The selected site had a significant slope, which made the property undesirable for a building. But the architects said “Challenge accepted!” and designed a three-tiered structure that takes advantage of the landscape by providing ample daylighting and room for solar panels on the top of every level.
Natural daylight not only provides free illumination, it also promotes good health and productivity. Sunlight causes the body to produce Vitamin D, which helps alleviate Seasonal Affective Disorder. Also, our bodies have evolved to interpret midday sunlight as a sign to be alert, so natural daylighting helps students to pay attention. LED lights tuned to the “cool” end of the spectrum supplement the natural light.
Comfort levels also affect learning, and if you’ve been in a large building that has a central HVAC system, then you know that some rooms are too hot, others too cold, and if you’re lucky, a few hit the “Goldilocks Zone.” It turns out that a school is the perfect sized building for a geothermal heating and cooling system, also known as a ground-source heat pump. But rather than one large geothermal field and massive heat pump, the engineers designed an HVAC system that uses 130 geothermal wells with several smaller heat pumps to control different parts of the building. Instead of a few rooms reaching the optimal temperature, every room is adequately heated or cooled. That’s also an energy-saving feature, as rooms that are unused at the time don’t need heating or cooling.
Proper lighting? Check. Comfortable temperature? Check. What else? How about the building itself serving as a living laboratory in which lessons can be integrated?
Discovery’s classrooms are outfitted with smart whiteboards that function as any other smartboard, but with access to the school’s energy dashboard. Students can see how much power the solar array generates during various times of day and can track its total energy production.

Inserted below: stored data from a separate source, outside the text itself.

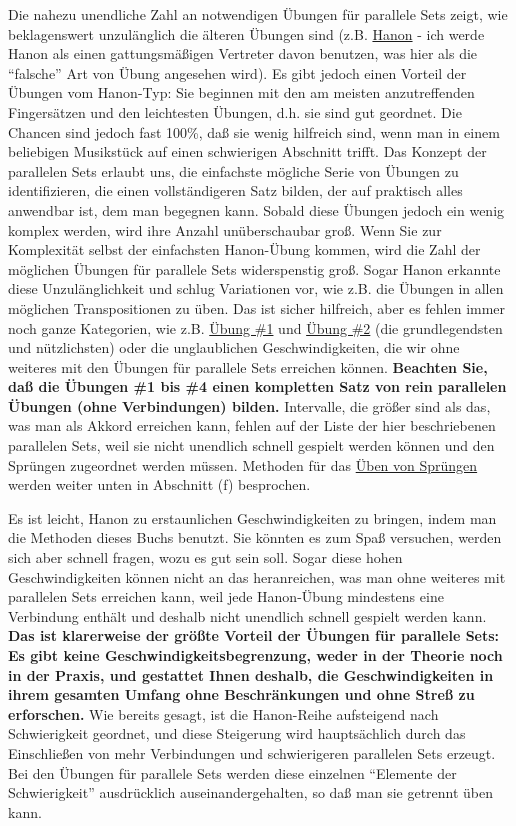 Die nahezu unendliche Zahl an notwendigen Übungen für parallele Sets zeigt, wie beklagenswert unzulänglich die älteren Übungen sind (z.B. \hyperlink{c1iii7h}{Hanon} - ich werde Hanon als einen gattungsmäßigen Vertreter davon benutzen, was hier als die \enquote{falsche} Art von Übung angesehen wird).
Es gibt jedoch einen Vorteil der Übungen vom Hanon-Typ: Sie beginnen mit den am meisten anzutreffenden Fingersätzen und den leichtesten Übungen, d.h. sie sind gut geordnet.
Die Chancen sind jedoch fast 100\%, daß sie wenig hilfreich sind, wenn man in einem beliebigen Musikstück auf einen schwierigen Abschnitt trifft.
Das Konzept der parallelen Sets erlaubt uns, die einfachste mögliche Serie von Übungen zu identifizieren, die einen vollständigeren Satz bilden, der auf praktisch alles anwendbar ist, dem man begegnen kann.
Sobald diese Übungen jedoch ein wenig komplex werden, wird ihre Anzahl unüberschaubar groß.
Wenn Sie zur Komplexität selbst der einfachsten Hanon-Übung kommen, wird die Zahl der möglichen Übungen für parallele Sets widerspenstig groß.
Sogar Hanon erkannte diese Unzulänglichkeit und schlug Variationen vor, wie z.B. die Übungen in allen möglichen Transpositionen zu üben.
Das ist sicher hilfreich, aber es fehlen immer noch ganze Kategorien, wie z.B. \hyperlink{c1iii7b1}{Übung \#1} und \hyperlink{c1iii7b2}{Übung \#2} (die grundlegendsten und nützlichsten) oder die unglaublichen Geschwindigkeiten, die wir ohne weiteres mit den Übungen für parallele Sets erreichen können.
\textbf{Beachten Sie, daß die Übungen \#1 bis \#4 einen kompletten Satz von rein parallelen Übungen (ohne Verbindungen) bilden.}
Intervalle, die größer sind als das, was man als Akkord erreichen kann, fehlen auf der Liste der hier beschriebenen parallelen Sets, weil sie nicht unendlich schnell gespielt werden können und den Sprüngen zugeordnet werden müssen.
Methoden für das \hyperlink{c1iii7f}{Üben von Sprüngen} werden weiter unten in Abschnitt (f) besprochen.

Es ist leicht, Hanon zu erstaunlichen Geschwindigkeiten zu bringen, indem man die Methoden dieses Buchs benutzt.
Sie könnten es zum Spaß versuchen, werden sich aber schnell fragen, wozu es gut sein soll.
Sogar diese hohen Geschwindigkeiten können nicht an das heranreichen, was man ohne weiteres mit parallelen Sets erreichen kann, weil jede Hanon-Übung mindestens eine Verbindung enthält und deshalb nicht unendlich schnell gespielt werden kann.
\textbf{Das ist klarerweise der größte Vorteil der Übungen für parallele Sets: Es gibt keine Geschwindigkeitsbegrenzung, weder in der Theorie noch in der Praxis, und gestattet Ihnen deshalb, die Geschwindigkeiten in ihrem gesamten Umfang ohne Beschränkungen und ohne Streß zu erforschen.}
Wie bereits gesagt, ist die Hanon-Reihe aufsteigend nach Schwierigkeit geordnet, und diese Steigerung wird hauptsächlich durch das Einschließen von mehr Verbindungen und schwierigeren parallelen Sets erzeugt.
Bei den Übungen für parallele Sets werden diese einzelnen \enquote{Elemente der Schwierigkeit} ausdrücklich auseinandergehalten, so daß man sie getrennt üben kann.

They can also see how much energy is being consumed and compare the energy generated, energy used, and the grid energy that’s purchased and sold. In addition to the 1710 photovoltaic panels that provide most of the school’s electricity, there are a couple of dedicated panels on a rooftop laboratory, where students can see how PV panels perform with different tilt angles and various shading conditions.
Economics
The initial plan was just to make the school energy-efficient; the half-megawatt solar array was added as an afterthought, but it made fiscal sense. Constructing a new building comes from a bond, where operating expenses (like utility bills) come from property taxes. (Yes, I know that property taxes ultimately pay for the bond, but once the loan is paid off, those revenues can be put toward education instead of energy bills.) In fact, the building’s features, including the rooftop photovoltaics, save the district $101k every year in avoided utility costs. Officials estimate a 13-year payback period for the solar array.
The school’s price tag was just 2% higher than the cost other facilities of comparable size in that area, proving that it doesn’t cost much more to make a net-zero energy building.
Ecology
Energy-efficient structures begin with a tight, well-insulated building envelope. Discovery’s outer walls are made of eight-inch-thick concrete forms with four inches of polystyrene insulation. The concrete’s high thermal mass helps to regulate temperatures, and the insulated forms reduce heat loss caused by leakage and conduction. Slats over the south-facing windows reduce the solar gain from the high summer sun while allowing the low winter sun to reach the double-paned glass and provide passive heating.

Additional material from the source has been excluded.